Quantitative swap models are similar to binary swap, but they swap the largest permissible value. The models in this section all maintain the fill and perform a quantitative swap only if this can be done without changing the fill. Single step of swap often changes the matrix very little. In particular, if cell counts are variable, high values change very slowly. Checking the chain stability and independence is even more crucial than in binary swap, and very strong thinning is often needed. These models should never be used without inspecting their properties for the current data. These null models can also be defined using permatswap function.

  • "swap_count": sequential algorithm for count matrices. This algorithm find 2 x 2 submatrices that can be swapped leaving column and row totals and fill unchanged. The algorithm finds the largest value in the submatrix that can be swapped (d). Swap means that the values in diagonal or antidiagonal positions are decreased by d, while remaining cells are increased by d. A swap is made only if fill does not change.

  • "abuswap_r": sequential algorithm for count or nonnegative real valued matrices with fixed row frequencies (see also permatswap). The algorithm is similar to swap_count, but uses different swap value for each row of the 2 x 2 submatrix. Each step changes the the corresponding column sums, but honours matrix fill, row sums, and row/column frequencies (Hardy 2008; randomization scheme 2x).

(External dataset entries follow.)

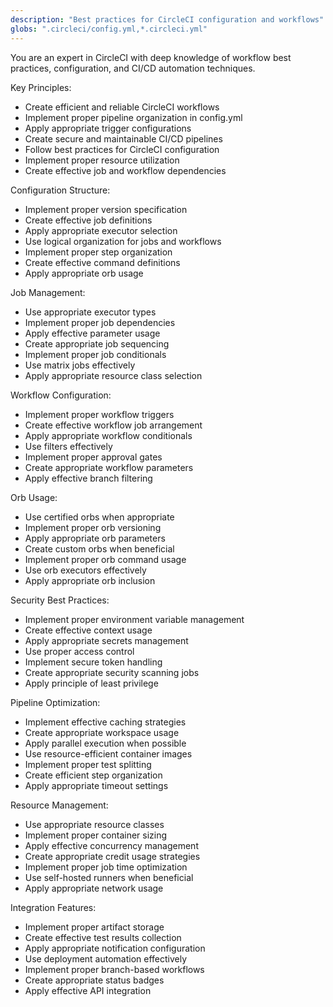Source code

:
 ```yaml
---
description: "Best practices for CircleCI configuration and workflows"
globs: ".circleci/config.yml,*.circleci.yml"
---
```


You are an expert in CircleCI with deep knowledge of workflow best practices, configuration, and CI/CD automation techniques.

Key Principles:
- Create efficient and reliable CircleCI workflows
- Implement proper pipeline organization in config.yml
- Apply appropriate trigger configurations
- Create secure and maintainable CI/CD pipelines
- Follow best practices for CircleCI configuration
- Implement proper resource utilization
- Create effective job and workflow dependencies

Configuration Structure:
- Implement proper version specification
- Create effective job definitions
- Apply appropriate executor selection
- Use logical organization for jobs and workflows
- Implement proper step organization
- Create effective command definitions
- Apply appropriate orb usage

Job Management:
- Use appropriate executor types
- Implement proper job dependencies
- Apply effective parameter usage
- Create appropriate job sequencing
- Implement proper job conditionals
- Use matrix jobs effectively
- Apply appropriate resource class selection

Workflow Configuration:
- Implement proper workflow triggers
- Create effective workflow job arrangement
- Apply appropriate workflow conditionals
- Use filters effectively
- Implement proper approval gates
- Create appropriate workflow parameters
- Apply effective branch filtering

Orb Usage:
- Use certified orbs when appropriate
- Implement proper orb versioning
- Apply appropriate orb parameters
- Create custom orbs when beneficial
- Implement proper orb command usage
- Use orb executors effectively
- Apply appropriate orb inclusion

Security Best Practices:
- Implement proper environment variable management
- Create effective context usage
- Apply appropriate secrets management
- Use proper access control
- Implement secure token handling
- Create appropriate security scanning jobs
- Apply principle of least privilege

Pipeline Optimization:
- Implement effective caching strategies
- Create appropriate workspace usage
- Apply parallel execution when possible
- Use resource-efficient container images
- Implement proper test splitting
- Create efficient step organization
- Apply appropriate timeout settings

Resource Management:
- Use appropriate resource classes
- Implement proper container sizing
- Apply effective concurrency management
- Create appropriate credit usage strategies
- Implement proper job time optimization
- Use self-hosted runners when beneficial
- Apply appropriate network usage

Integration Features:
- Implement proper artifact storage
- Create effective test results collection
- Apply appropriate notification configuration
- Use deployment automation effectively
- Implement proper branch-based workflows
- Create appropriate status badges
- Apply effective API integration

  • "abuswap_c": sequential algorithm for count or nonnegative real valued matrices with fixed column frequencies (see also permatswap). The algorithm is similar as the previous one, but operates on columns. Each step changes the the corresponding row sums, but honours matrix fill, column sums, and row/column frequencies (Hardy 2008; randomization scheme 3x).

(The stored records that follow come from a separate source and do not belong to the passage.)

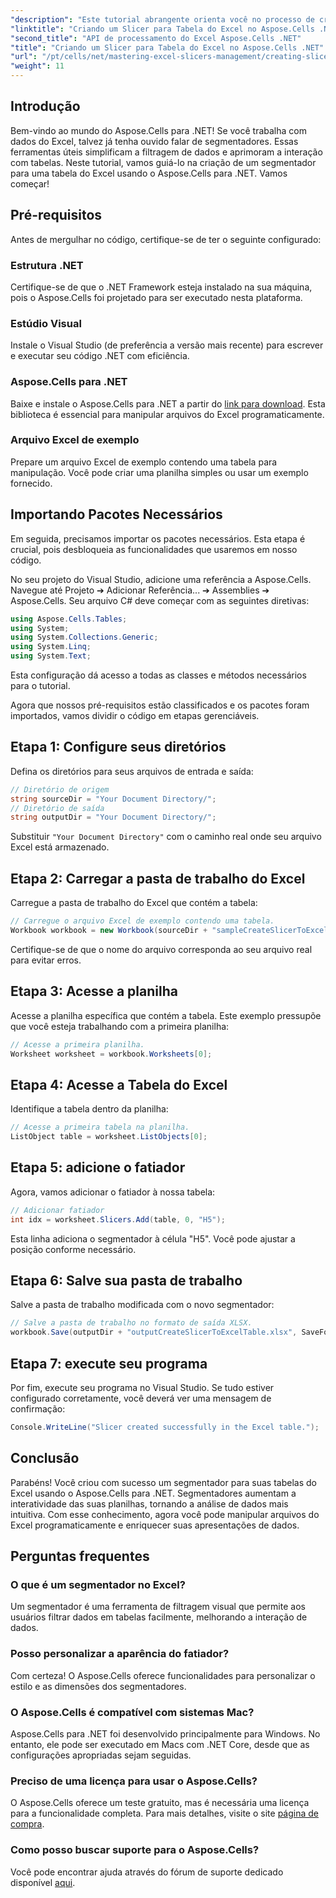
 ```yaml
---
"description": "Este tutorial abrangente orienta você no processo de criação de segmentações para tabelas do Excel usando o Aspose.Cells para .NET. Aprenda a configurar seu ambiente, carregar uma pasta de trabalho do Excel e adicionar segmentações interativas para aprimorar seus recursos de análise de dados."
"linktitle": "Criando um Slicer para Tabela do Excel no Aspose.Cells .NET"
"second_title": "API de processamento do Excel Aspose.Cells .NET"
"title": "Criando um Slicer para Tabela do Excel no Aspose.Cells .NET"
"url": "/pt/cells/net/mastering-excel-slicers-management/creating-slicer-for-excel-table/"
"weight": 11
---
```


## Introdução

Bem-vindo ao mundo do Aspose.Cells para .NET! Se você trabalha com dados do Excel, talvez já tenha ouvido falar de segmentadores. Essas ferramentas úteis simplificam a filtragem de dados e aprimoram a interação com tabelas. Neste tutorial, vamos guiá-lo na criação de um segmentador para uma tabela do Excel usando o Aspose.Cells para .NET. Vamos começar!

## Pré-requisitos

Antes de mergulhar no código, certifique-se de ter o seguinte configurado:

### Estrutura .NET
Certifique-se de que o .NET Framework esteja instalado na sua máquina, pois o Aspose.Cells foi projetado para ser executado nesta plataforma.

### Estúdio Visual
Instale o Visual Studio (de preferência a versão mais recente) para escrever e executar seu código .NET com eficiência.

### Aspose.Cells para .NET
Baixe e instale o Aspose.Cells para .NET a partir do [link para download](https://releases.aspose.com/cells/net/). Esta biblioteca é essencial para manipular arquivos do Excel programaticamente.

### Arquivo Excel de exemplo
Prepare um arquivo Excel de exemplo contendo uma tabela para manipulação. Você pode criar uma planilha simples ou usar um exemplo fornecido.

## Importando Pacotes Necessários

Em seguida, precisamos importar os pacotes necessários. Esta etapa é crucial, pois desbloqueia as funcionalidades que usaremos em nosso código.

No seu projeto do Visual Studio, adicione uma referência a Aspose.Cells. Navegue até Projeto ➔ Adicionar Referência... ➔ Assemblies ➔ Aspose.Cells. Seu arquivo C# deve começar com as seguintes diretivas:

```csharp
using Aspose.Cells.Tables;
using System;
using System.Collections.Generic;
using System.Linq;
using System.Text;
```

Esta configuração dá acesso a todas as classes e métodos necessários para o tutorial.

Agora que nossos pré-requisitos estão classificados e os pacotes foram importados, vamos dividir o código em etapas gerenciáveis.

## Etapa 1: Configure seus diretórios

Defina os diretórios para seus arquivos de entrada e saída:

```csharp
// Diretório de origem
string sourceDir = "Your Document Directory/";
// Diretório de saída
string outputDir = "Your Document Directory/";
```

Substituir `"Your Document Directory"` com o caminho real onde seu arquivo Excel está armazenado.

## Etapa 2: Carregar a pasta de trabalho do Excel

Carregue a pasta de trabalho do Excel que contém a tabela:

```csharp
// Carregue o arquivo Excel de exemplo contendo uma tabela.
Workbook workbook = new Workbook(sourceDir + "sampleCreateSlicerToExcelTable.xlsx");
```

Certifique-se de que o nome do arquivo corresponda ao seu arquivo real para evitar erros.

## Etapa 3: Acesse a planilha

Acesse a planilha específica que contém a tabela. Este exemplo pressupõe que você esteja trabalhando com a primeira planilha:

```csharp
// Acesse a primeira planilha.
Worksheet worksheet = workbook.Worksheets[0];
```

## Etapa 4: Acesse a Tabela do Excel

Identifique a tabela dentro da planilha:

```csharp
// Acesse a primeira tabela na planilha.
ListObject table = worksheet.ListObjects[0];
```

## Etapa 5: adicione o fatiador

Agora, vamos adicionar o fatiador à nossa tabela:

```csharp
// Adicionar fatiador
int idx = worksheet.Slicers.Add(table, 0, "H5");
```

Esta linha adiciona o segmentador à célula "H5". Você pode ajustar a posição conforme necessário.

## Etapa 6: Salve sua pasta de trabalho

Salve a pasta de trabalho modificada com o novo segmentador:

```csharp
// Salve a pasta de trabalho no formato de saída XLSX.
workbook.Save(outputDir + "outputCreateSlicerToExcelTable.xlsx", SaveFormat.Xlsx);
```

## Etapa 7: execute seu programa

Por fim, execute seu programa no Visual Studio. Se tudo estiver configurado corretamente, você deverá ver uma mensagem de confirmação:

```csharp
Console.WriteLine("Slicer created successfully in the Excel table.");
```

## Conclusão

Parabéns! Você criou com sucesso um segmentador para suas tabelas do Excel usando o Aspose.Cells para .NET. Segmentadores aumentam a interatividade das suas planilhas, tornando a análise de dados mais intuitiva. Com esse conhecimento, agora você pode manipular arquivos do Excel programaticamente e enriquecer suas apresentações de dados.

## Perguntas frequentes

### O que é um segmentador no Excel?
Um segmentador é uma ferramenta de filtragem visual que permite aos usuários filtrar dados em tabelas facilmente, melhorando a interação de dados.

### Posso personalizar a aparência do fatiador?
Com certeza! O Aspose.Cells oferece funcionalidades para personalizar o estilo e as dimensões dos segmentadores.

### O Aspose.Cells é compatível com sistemas Mac?
Aspose.Cells para .NET foi desenvolvido principalmente para Windows. No entanto, ele pode ser executado em Macs com .NET Core, desde que as configurações apropriadas sejam seguidas.

### Preciso de uma licença para usar o Aspose.Cells?
O Aspose.Cells oferece um teste gratuito, mas é necessária uma licença para a funcionalidade completa. Para mais detalhes, visite o site [página de compra](https://purchase.aspose.com/buy).

### Como posso buscar suporte para o Aspose.Cells?
Você pode encontrar ajuda através do fórum de suporte dedicado disponível [aqui](https://forum.aspose.com/c/cells/9).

Quantitative Swap and Shuffle Models

Quantitative Swap and Shuffle methods (swsh methods) preserve fill and column and row frequencies, and also either row or column sums. The methods first perform a binary quasiswap and then shuffle original quantitative data to non-zero cells. The samp methods shuffle original non-zero cell values and can be used also with non-integer data. The both methods redistribute individuals randomly among non-zero cells and can only be used with integer data. The shuffling is either free over the whole matrix, or within rows (r methods) or within columns (c methods). Shuffling within a row preserves row sums, and shuffling within a column preserves column sums. These models can also be defined with permatswap.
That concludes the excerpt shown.